Use scoped down IAM policies for authorization such as AmazonEMRFullAccessPolicy_v2
EMR provides managed IAM policies to grant specific access privileges to users. Managed policies offer the benefit of updating automatically if permission requirements change. If you use inline policies, service changes may occur that cause permission errors to appear.
It is recommended to use new managed policies (v2 policies) which have been scoped-down to align with AWS best practices. The v2 managed policies restrict access using tags. They allow only specified Amazon EMR actions and require cluster resources that are tagged with an EMR-specific key. For more details and usage, see: (https://docs.aws.amazon.com/emr/latest/ManagementGuide/emr-managed-policy-fullaccess-v2.html)

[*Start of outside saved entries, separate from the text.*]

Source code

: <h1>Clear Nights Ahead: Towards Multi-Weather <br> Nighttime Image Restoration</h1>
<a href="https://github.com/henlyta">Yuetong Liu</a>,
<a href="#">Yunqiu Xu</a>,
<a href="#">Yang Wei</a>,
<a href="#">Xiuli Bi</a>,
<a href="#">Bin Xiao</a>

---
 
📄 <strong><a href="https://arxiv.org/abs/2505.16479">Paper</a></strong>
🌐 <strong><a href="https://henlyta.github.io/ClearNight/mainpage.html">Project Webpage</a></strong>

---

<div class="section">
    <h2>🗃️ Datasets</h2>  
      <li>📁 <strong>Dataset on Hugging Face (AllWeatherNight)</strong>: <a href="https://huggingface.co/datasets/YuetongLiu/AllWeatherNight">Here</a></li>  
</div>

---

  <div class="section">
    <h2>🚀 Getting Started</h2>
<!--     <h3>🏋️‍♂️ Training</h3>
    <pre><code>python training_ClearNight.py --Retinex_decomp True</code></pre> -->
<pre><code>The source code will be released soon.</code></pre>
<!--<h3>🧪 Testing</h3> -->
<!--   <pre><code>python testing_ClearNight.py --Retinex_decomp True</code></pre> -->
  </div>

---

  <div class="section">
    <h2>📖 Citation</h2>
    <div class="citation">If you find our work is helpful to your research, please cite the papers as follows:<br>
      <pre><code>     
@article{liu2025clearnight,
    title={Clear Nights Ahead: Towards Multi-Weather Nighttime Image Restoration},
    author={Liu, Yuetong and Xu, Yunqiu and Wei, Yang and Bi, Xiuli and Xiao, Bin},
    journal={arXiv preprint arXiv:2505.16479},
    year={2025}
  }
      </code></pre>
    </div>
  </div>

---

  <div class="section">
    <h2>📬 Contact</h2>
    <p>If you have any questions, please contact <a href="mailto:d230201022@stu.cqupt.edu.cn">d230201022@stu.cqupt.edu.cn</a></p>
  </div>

Audit user activity with AWS CloudTrail
AWS CloudTrail provides a record of actions taken by a user, role, or an AWS service, and is integrated with Amazon EMR. CloudTrail captures all API calls for Amazon EMR as events, which includes calls from the Amazon EMR console or calls to the Amazon EMR API. If you create a Trail, you can enable continuous delivery of CloudTrail events to an Amazon S3 bucket, including events for Amazon EMR.

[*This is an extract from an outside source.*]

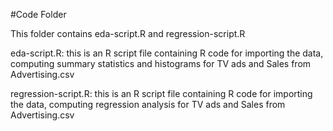 #Code Folder  

This folder contains eda-script.R and regression-script.R  

eda-script.R: this is an R script file containing R code for importing the data, computing summary statistics and histograms for TV ads and Sales from Advertising.csv  

regression-script.R: this is an R script file containing R code for importing the data, computing regression analysis for TV ads and Sales from Advertising.csv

You can also audit the S3 objects that EMR accesses by using S3 access logs. AWS CloudTrail provides logs only for AWS API calls. Thus, if a user runs a job that reads and writes data to S3, the S3 data that was accessed by EMR doesn’t show up in CloudTrail. By using S3 access logs, you can comprehensively monitor and audit access against your data in S3 from anywhere, including EMR.
Because you have full control over your EMR cluster, you can always install your own third-party agents or tooling. You do so by using bootstrap actions or custom AMIs to help support your auditing requirements.

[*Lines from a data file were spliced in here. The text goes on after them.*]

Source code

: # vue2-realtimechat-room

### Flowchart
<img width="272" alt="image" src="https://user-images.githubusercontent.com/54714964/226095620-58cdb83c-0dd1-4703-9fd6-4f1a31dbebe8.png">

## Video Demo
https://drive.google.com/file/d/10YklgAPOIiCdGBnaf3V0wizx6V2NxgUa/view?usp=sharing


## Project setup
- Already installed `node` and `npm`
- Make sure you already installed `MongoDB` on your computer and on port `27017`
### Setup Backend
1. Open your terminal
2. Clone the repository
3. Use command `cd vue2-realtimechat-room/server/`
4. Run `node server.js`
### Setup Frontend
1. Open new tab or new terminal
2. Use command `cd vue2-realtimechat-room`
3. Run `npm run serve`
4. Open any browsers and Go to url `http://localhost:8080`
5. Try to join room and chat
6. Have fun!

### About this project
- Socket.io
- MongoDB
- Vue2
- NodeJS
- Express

Upgrade your EMR Releases frequently or use a Custom AMI to get the latest OS and application software patches
Each Amazon EMR release version is "locked" to the Amazon Linux AMI version to maintain compatibility. This means that the same Amazon Linux AMI version is used for an Amazon EMR release version even when newer Amazon Linux AMIs become available. For this reason, we recommend that you use the latest Amazon EMR release version unless you need an earlier version for compatibility and are unable to migrate.
If you must use an earlier release version of Amazon EMR for compatibility, we recommend that you use the latest release in a series. For example, if you must use the 5.12 series, use 5.12.2 instead of 5.12.0 or 5.12.1. If a new release becomes available in a series, consider migrating your applications to the new release.